- _WORK TO BE COMPLETED_: Copy out precisely the line that holds "### MapView.tsx" and all the lines following it in the data, up to and including the last one, and no others.

[Dataset excerpts]
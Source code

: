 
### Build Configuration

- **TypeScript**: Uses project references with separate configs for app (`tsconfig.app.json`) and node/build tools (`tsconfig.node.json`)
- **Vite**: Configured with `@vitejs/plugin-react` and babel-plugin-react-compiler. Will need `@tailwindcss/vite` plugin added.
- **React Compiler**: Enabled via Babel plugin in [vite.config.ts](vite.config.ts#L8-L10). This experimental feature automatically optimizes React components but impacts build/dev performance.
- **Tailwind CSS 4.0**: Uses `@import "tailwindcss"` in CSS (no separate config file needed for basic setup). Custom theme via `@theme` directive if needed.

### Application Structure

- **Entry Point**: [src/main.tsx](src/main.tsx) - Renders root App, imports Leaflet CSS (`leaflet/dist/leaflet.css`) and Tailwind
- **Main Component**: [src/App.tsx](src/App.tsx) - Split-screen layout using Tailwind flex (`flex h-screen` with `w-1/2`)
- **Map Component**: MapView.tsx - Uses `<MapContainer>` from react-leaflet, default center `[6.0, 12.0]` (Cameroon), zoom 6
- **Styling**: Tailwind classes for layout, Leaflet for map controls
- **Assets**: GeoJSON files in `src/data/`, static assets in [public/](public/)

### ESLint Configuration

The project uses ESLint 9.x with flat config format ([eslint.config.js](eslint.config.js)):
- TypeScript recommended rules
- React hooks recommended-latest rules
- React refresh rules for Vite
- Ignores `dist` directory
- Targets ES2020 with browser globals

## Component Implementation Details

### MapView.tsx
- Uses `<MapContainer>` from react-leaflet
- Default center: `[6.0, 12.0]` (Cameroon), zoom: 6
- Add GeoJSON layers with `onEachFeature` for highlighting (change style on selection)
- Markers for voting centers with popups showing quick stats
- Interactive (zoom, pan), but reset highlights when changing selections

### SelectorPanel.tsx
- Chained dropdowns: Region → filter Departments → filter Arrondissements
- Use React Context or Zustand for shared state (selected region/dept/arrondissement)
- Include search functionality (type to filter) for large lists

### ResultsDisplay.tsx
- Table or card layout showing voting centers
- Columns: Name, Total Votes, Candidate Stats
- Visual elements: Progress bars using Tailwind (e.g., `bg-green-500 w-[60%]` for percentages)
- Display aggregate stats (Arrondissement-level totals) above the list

- _THE ANSWER_:
### MapView.tsx
- Uses `<MapContainer>` from react-leaflet
- Default center: `[6.0, 12.0]` (Cameroon), zoom: 6
- Add GeoJSON layers with `onEachFeature` for highlighting (change style on selection)
- Markers for voting centers with popups showing quick stats
- Interactive (zoom, pan), but reset highlights when changing selections

### SelectorPanel.tsx
- Chained dropdowns: Region → filter Departments → filter Arrondissements
- Use React Context or Zustand for shared state (selected region/dept/arrondissement)
- Include search functionality (type to filter) for large lists

### ResultsDisplay.tsx
- Table or card layout showing voting centers
- Columns: Name, Total Votes, Candidate Stats
- Visual elements: Progress bars using Tailwind (e.g., `bg-green-500 w-[60%]` for percentages)
- Display aggregate stats (Arrondissement-level totals) above the list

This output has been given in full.